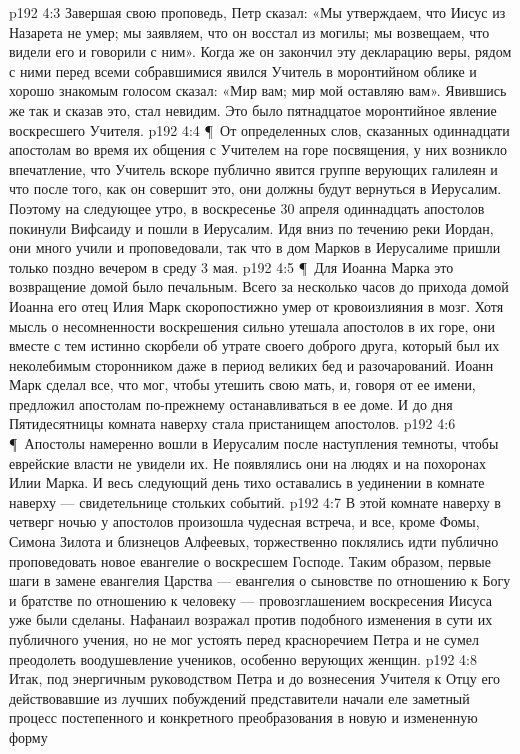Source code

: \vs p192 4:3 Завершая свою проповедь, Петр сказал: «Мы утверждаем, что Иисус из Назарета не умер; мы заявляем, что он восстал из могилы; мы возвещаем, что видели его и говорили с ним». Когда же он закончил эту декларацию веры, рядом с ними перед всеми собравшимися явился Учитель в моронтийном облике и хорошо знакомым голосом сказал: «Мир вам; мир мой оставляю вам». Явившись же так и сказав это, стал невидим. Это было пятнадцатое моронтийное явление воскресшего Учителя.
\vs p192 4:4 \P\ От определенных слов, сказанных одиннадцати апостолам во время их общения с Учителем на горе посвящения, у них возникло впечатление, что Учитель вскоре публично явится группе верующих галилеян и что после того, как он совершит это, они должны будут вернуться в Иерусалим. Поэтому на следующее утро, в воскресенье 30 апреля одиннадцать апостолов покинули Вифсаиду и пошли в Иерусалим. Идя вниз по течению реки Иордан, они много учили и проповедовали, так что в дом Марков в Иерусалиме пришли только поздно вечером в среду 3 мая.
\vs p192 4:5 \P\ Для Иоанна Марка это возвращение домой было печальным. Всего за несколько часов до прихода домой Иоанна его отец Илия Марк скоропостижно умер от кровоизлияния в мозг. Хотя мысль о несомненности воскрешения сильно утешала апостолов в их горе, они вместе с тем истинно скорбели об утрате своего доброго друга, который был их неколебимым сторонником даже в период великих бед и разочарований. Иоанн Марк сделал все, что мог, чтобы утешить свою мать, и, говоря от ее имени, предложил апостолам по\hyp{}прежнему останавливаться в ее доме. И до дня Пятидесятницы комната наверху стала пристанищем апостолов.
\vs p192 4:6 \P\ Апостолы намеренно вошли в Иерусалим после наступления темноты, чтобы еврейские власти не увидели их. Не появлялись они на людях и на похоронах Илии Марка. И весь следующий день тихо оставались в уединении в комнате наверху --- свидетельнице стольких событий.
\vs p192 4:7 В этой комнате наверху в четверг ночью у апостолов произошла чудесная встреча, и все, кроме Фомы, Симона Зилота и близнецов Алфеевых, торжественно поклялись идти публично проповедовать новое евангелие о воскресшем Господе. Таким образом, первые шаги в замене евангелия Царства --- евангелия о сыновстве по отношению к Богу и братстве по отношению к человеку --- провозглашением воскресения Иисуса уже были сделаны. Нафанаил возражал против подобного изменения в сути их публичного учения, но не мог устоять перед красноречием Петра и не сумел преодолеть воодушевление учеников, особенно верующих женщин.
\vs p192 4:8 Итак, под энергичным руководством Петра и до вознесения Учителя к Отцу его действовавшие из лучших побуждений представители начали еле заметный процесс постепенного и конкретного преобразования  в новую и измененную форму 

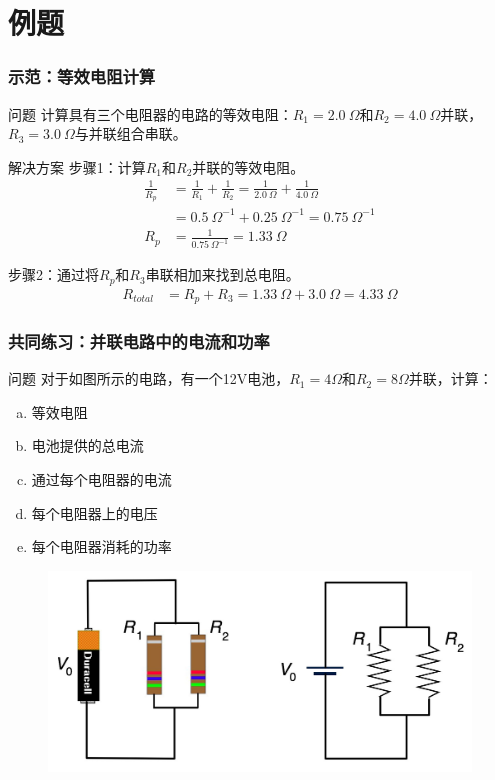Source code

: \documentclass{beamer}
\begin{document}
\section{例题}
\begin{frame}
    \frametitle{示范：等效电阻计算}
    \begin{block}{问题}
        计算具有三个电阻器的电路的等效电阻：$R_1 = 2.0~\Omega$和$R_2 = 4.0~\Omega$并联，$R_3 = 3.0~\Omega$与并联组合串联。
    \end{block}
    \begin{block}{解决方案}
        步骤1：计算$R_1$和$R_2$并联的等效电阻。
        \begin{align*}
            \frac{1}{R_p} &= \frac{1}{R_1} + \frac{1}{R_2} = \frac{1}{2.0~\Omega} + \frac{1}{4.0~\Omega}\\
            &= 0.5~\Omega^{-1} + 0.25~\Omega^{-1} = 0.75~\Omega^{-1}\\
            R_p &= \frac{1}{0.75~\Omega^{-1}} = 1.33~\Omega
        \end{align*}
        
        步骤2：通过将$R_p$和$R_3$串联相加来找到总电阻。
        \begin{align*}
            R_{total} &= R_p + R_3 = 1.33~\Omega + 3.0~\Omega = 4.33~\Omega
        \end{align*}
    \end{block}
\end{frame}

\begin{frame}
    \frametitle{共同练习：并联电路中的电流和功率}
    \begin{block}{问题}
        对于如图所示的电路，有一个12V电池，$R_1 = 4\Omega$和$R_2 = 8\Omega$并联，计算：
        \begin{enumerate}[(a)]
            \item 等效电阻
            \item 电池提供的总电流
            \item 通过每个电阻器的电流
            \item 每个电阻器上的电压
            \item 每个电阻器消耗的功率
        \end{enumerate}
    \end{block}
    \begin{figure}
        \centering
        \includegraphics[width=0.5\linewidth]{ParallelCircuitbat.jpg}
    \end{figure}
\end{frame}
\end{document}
###
Description of the task: Every line of the data is to be transcribed exactly, and no picture is to be included.

Written response:
Source code

: \vs p192 4:3 Завершая свою проповедь, Петр сказал: «Мы утверждаем, что Иисус из Назарета не умер; мы заявляем, что он восстал из могилы; мы возвещаем, что видели его и говорили с ним». Когда же он закончил эту декларацию веры, рядом с ними перед всеми собравшимися явился Учитель в моронтийном облике и хорошо знакомым голосом сказал: «Мир вам; мир мой оставляю вам». Явившись же так и сказав это, стал невидим. Это было пятнадцатое моронтийное явление воскресшего Учителя.
\vs p192 4:4 \P\ От определенных слов, сказанных одиннадцати апостолам во время их общения с Учителем на горе посвящения, у них возникло впечатление, что Учитель вскоре публично явится группе верующих галилеян и что после того, как он совершит это, они должны будут вернуться в Иерусалим. Поэтому на следующее утро, в воскресенье 30 апреля одиннадцать апостолов покинули Вифсаиду и пошли в Иерусалим. Идя вниз по течению реки Иордан, они много учили и проповедовали, так что в дом Марков в Иерусалиме пришли только поздно вечером в среду 3 мая.
\vs p192 4:5 \P\ Для Иоанна Марка это возвращение домой было печальным. Всего за несколько часов до прихода домой Иоанна его отец Илия Марк скоропостижно умер от кровоизлияния в мозг. Хотя мысль о несомненности воскрешения сильно утешала апостолов в их горе, они вместе с тем истинно скорбели об утрате своего доброго друга, который был их неколебимым сторонником даже в период великих бед и разочарований. Иоанн Марк сделал все, что мог, чтобы утешить свою мать, и, говоря от ее имени, предложил апостолам по\hyp{}прежнему останавливаться в ее доме. И до дня Пятидесятницы комната наверху стала пристанищем апостолов.
\vs p192 4:6 \P\ Апостолы намеренно вошли в Иерусалим после наступления темноты, чтобы еврейские власти не увидели их. Не появлялись они на людях и на похоронах Илии Марка. И весь следующий день тихо оставались в уединении в комнате наверху --- свидетельнице стольких событий.
\vs p192 4:7 В этой комнате наверху в четверг ночью у апостолов произошла чудесная встреча, и все, кроме Фомы, Симона Зилота и близнецов Алфеевых, торжественно поклялись идти публично проповедовать новое евангелие о воскресшем Господе. Таким образом, первые шаги в замене евангелия Царства --- евангелия о сыновстве по отношению к Богу и братстве по отношению к человеку --- провозглашением воскресения Иисуса уже были сделаны. Нафанаил возражал против подобного изменения в сути их публичного учения, но не мог устоять перед красноречием Петра и не сумел преодолеть воодушевление учеников, особенно верующих женщин.
\vs p192 4:8 Итак, под энергичным руководством Петра и до вознесения Учителя к Отцу его действовавшие из лучших побуждений представители начали еле заметный процесс постепенного и конкретного преобразования  в новую и измененную форму 

Source code

: \documentclass{beamer}
\begin{document}
\section{例题}
\begin{frame}
    \frametitle{示范：等效电阻计算}
    \begin{block}{问题}
        计算具有三个电阻器的电路的等效电阻：$R_1 = 2.0~\Omega$和$R_2 = 4.0~\Omega$并联，$R_3 = 3.0~\Omega$与并联组合串联。
    \end{block}
    \begin{block}{解决方案}
        步骤1：计算$R_1$和$R_2$并联的等效电阻。
        \begin{align*}
            \frac{1}{R_p} &= \frac{1}{R_1} + \frac{1}{R_2} = \frac{1}{2.0~\Omega} + \frac{1}{4.0~\Omega}\\
            &= 0.5~\Omega^{-1} + 0.25~\Omega^{-1} = 0.75~\Omega^{-1}\\
            R_p &= \frac{1}{0.75~\Omega^{-1}} = 1.33~\Omega
        \end{align*}
        
        步骤2：通过将$R_p$和$R_3$串联相加来找到总电阻。
        \begin{align*}
            R_{total} &= R_p + R_3 = 1.33~\Omega + 3.0~\Omega = 4.33~\Omega
        \end{align*}
    \end{block}
\end{frame}

\begin{frame}
    \frametitle{共同练习：并联电路中的电流和功率}
    \begin{block}{问题}
        对于如图所示的电路，有一个12V电池，$R_1 = 4\Omega$和$R_2 = 8\Omega$并联，计算：
        \begin{enumerate}[(a)]
            \item 等效电阻
            \item 电池提供的总电流
            \item 通过每个电阻器的电流
            \item 每个电阻器上的电压
            \item 每个电阻器消耗的功率
        \end{enumerate}
    \end{block}
    \begin{figure}
        \centering
        \includegraphics[width=0.5\linewidth]{ParallelCircuitbat.jpg}
    \end{figure}
\end{frame}
\end{document}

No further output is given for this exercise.